La licence Tortues Ninja a marqué l’aube des années 90 en France. Plus qu’un véritable phénomène, c’est littéralement un univers qui a ouvert une brèche esthétique et stylistique dès 1988 aux U.S. Si des œuvres comme Bucky O’Hare ou Street Sharks ont existé, c’est parce que des fondements ont été au préalablement posés par les Tortues d’écailles et de vinyle.
Je martèle régulièrement que l’on fait toujours quelque chose à partir d’autre(s) choses(s), et bien ça n’a jamais été aussi vrai dans le domaine du jouet vintage. Des Maîtres de l’Univers en passant par les Tortues Ninja jusqu’aux Extreme Dinosaurs, on identifie un véritable A.D.N anthropomorphique selon un flambeau transmis d’une gamme à l’autre. Mais c’est sans compter des évolutions en termes de formats et de chromatiques.
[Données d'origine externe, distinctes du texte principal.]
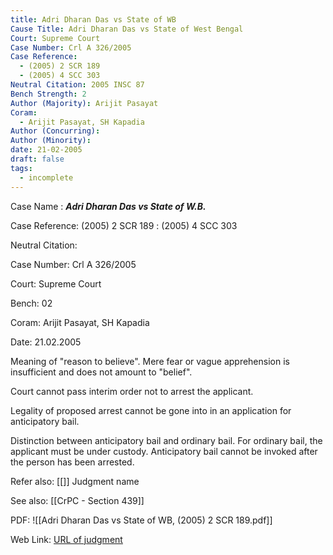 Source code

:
```yaml
---
title: Adri Dharan Das vs State of WB
Cause Title: Adri Dharan Das vs State of West Bengal
Court: Supreme Court
Case Number: Crl A 326/2005
Case Reference:
  - (2005) 2 SCR 189
  - (2005) 4 SCC 303
Neutral Citation: 2005 INSC 87
Bench Strength: 2
Author (Majority): Arijit Pasayat
Coram:
  - Arijit Pasayat, SH Kapadia
Author (Concurring): 
Author (Minority): 
date: 21-02-2005
draft: false
tags:
  - incomplete
---
```

Case Name : ***Adri Dharan Das vs State of W.B.***

Case Reference: (2005) 2 SCR 189 :  (2005) 4 SCC 303

Neutral Citation:

Case Number: Crl A 326/2005

Court: Supreme Court

Bench: 02

Coram: Arijit Pasayat, SH Kapadia

Date: 21.02.2005

Meaning of "reason to believe". Mere fear or vague apprehension is insufficient and does not amount to "belief". 

Court cannot pass interim order not to arrest the applicant.

Legality of proposed arrest cannot be gone into in an application for anticipatory bail.

Distinction between anticipatory bail and ordinary bail. For ordinary bail, the applicant must be under custody. Anticipatory bail cannot be invoked after the person has been arrested.

Refer also:
[[]]
Judgment name

See also:
[[CrPC - Section 439]]

PDF:
![[Adri Dharan Das vs State of WB, (2005) 2 SCR 189.pdf]]

Web Link: <a href="/All judgments/Adri Dharan Das vs State of WB, (2005) 2 SCR 189.pdf" target="_blank">URL of judgment</a>
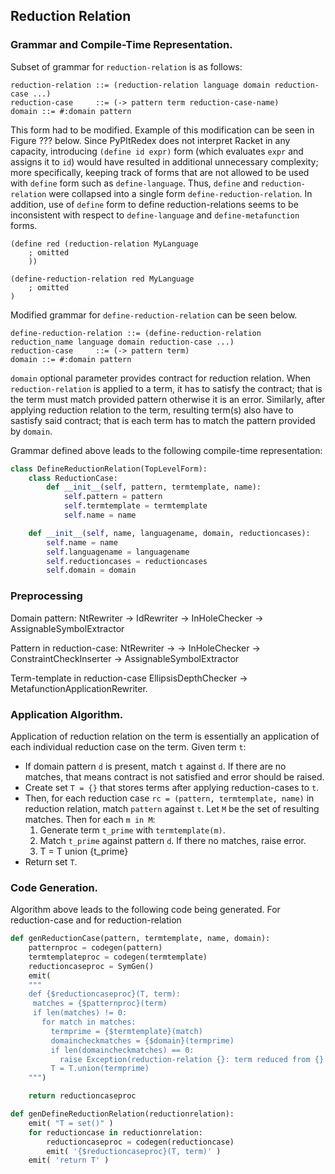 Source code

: ## Reduction Relation

### Grammar and Compile-Time Representation.

Subset of grammar for `reduction-relation` is as follows:

```
reduction-relation ::= (reduction-relation language domain reduction-case ...)
reduction-case     ::= (-> pattern term reduction-case-name)
domain ::= #:domain pattern
```

This form had to be modified. Example of this modification can be seen in Figure ??? below. Since PyPltRedex does not interpret Racket in any capacity, introducing `(define id expr)` form (which evaluates `expr` and assigns it to `id`) would have resulted in additional unnecessary complexity; more specifically, keeping track of forms that are not allowed to be used with `define` form such as `define-language`. Thus, `define` and `reduction-relation` were collapsed into a single form `define-reduction-relation`. In addition, use of `define` form to define reduction-relations seems to be inconsistent with respect to `define-language` and `define-metafunction` forms.

```
(define red (reduction-relation MyLanguage 
	; omitted
	))

(define-reduction-relation red MyLanguage 
	; omitted
)
```

Modified grammar for `define-reduction-relation` can be seen below.

```
define-reduction-relation ::= (define-reduction-relation reduction_name language domain reduction-case ...)
reduction-case     ::= (-> pattern term)
domain ::= #:domain pattern
```

`domain` optional parameter provides contract for reduction relation. When `reduction-relation` is applied to a term, it has to satisfy the contract; that is the term must match provided pattern otherwise it is an error. Similarly, after applying reduction relation to the term, resulting term(s) also have to sastisfy said contract; that is each term has to match the pattern provided by `domain`.

Grammar defined above leads to the following compile-time representation:

```py
class DefineReductionRelation(TopLevelForm):
    class ReductionCase:
        def __init__(self, pattern, termtemplate, name):
            self.pattern = pattern
            self.termtemplate = termtemplate
            self.name = name

    def __init__(self, name, languagename, domain, reductioncases):
        self.name = name
        self.languagename = languagename
        self.reductioncases = reductioncases
        self.domain = domain
```

### Preprocessing

Domain pattern:
NtRewriter -> IdRewriter -> InHoleChecker -> AssignableSymbolExtractor


Pattern in reduction-case:
NtRewriter -> -> InHoleChecker -> ConstraintCheckInserter -> AssignableSymbolExtractor

Term-template in reduction-case
EllipsisDepthChecker -> MetafunctionApplicationRewriter.


### Application Algorithm.
Application of reduction relation on the term is essentially an application of each individual reduction case on the term. Given term `t`:

* If domain pattern `d` is present, match `t` against `d`. If there are no matches, that means contract is not satisfied and error should be raised.
* Create set `T = {}` that stores terms after applying reduction-cases to `t`.
* Then, for each reduction case `rc = (pattern, termtemplate, name)` in reduction relation, match `pattern` against `t`. Let `M` be the set of resulting matches. Then for each `m in M`:
	1. Generate term `t_prime` with `termtemplate(m)`.
	2. Match `t_prime` against pattern `d`. If there no matches, raise error.
	3. T = T union {t_prime}
* Return set `T`.

### Code Generation.

Algorithm above leads to the following code being generated. For reduction-case and for reduction-relation

```py
def genReductionCase(pattern, termtemplate, name, domain):
	patternproc = codegen(pattern)
	termtemplateproc = codegen(termtemplate)
	reductioncaseproc = SymGen()
	emit(
	"""
	def {$reductioncaseproc}(T, term):
	 matches = {$patternproc}(term)
	 if len(matches) != 0:
	   for match in matches:
		 termprime = {$termtemplate}(match)
		 domaincheckmatches = {$domain}(termprime)
		 if len(domaincheckmatches) == 0:
		   raise Exception(reduction-relation {}: term reduced from {} to {} via rule {} and is outside domain)
		 T = T.union(termprime)
	""")

	return reductioncaseproc
```

```py
def genDefineReductionRelation(reductionrelation):
	emit( "T = set()" )
	for reductioncase in reductionrelation:
		reductioncaseproc = codegen(reductioncase)
		emit( '{$reductioncaseproc}(T, term)' )
	emit( 'return T' )
```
Même si le sujet est séduisant, je ne vais pas détailler ces mutations esthétiques mais plutôt vous proposer de revenir sur une action figure incontournable de la licence Tortues Ninja, Rocksteady, le rhinocéros mutant à la solde de l’infâme Shredder. Pour ce faire, je vais utiliser une nouvelle fois un déroulement linéaire des informations avec quelques digressions et ce à travers un prisme conceptuel.
En effet, cette production sera agrémentée de nombreux dessins préparatoires en lien avec la création de Rocksteady. Plusieurs artistes/designers seront également évoqués. Bonne lecture à tous.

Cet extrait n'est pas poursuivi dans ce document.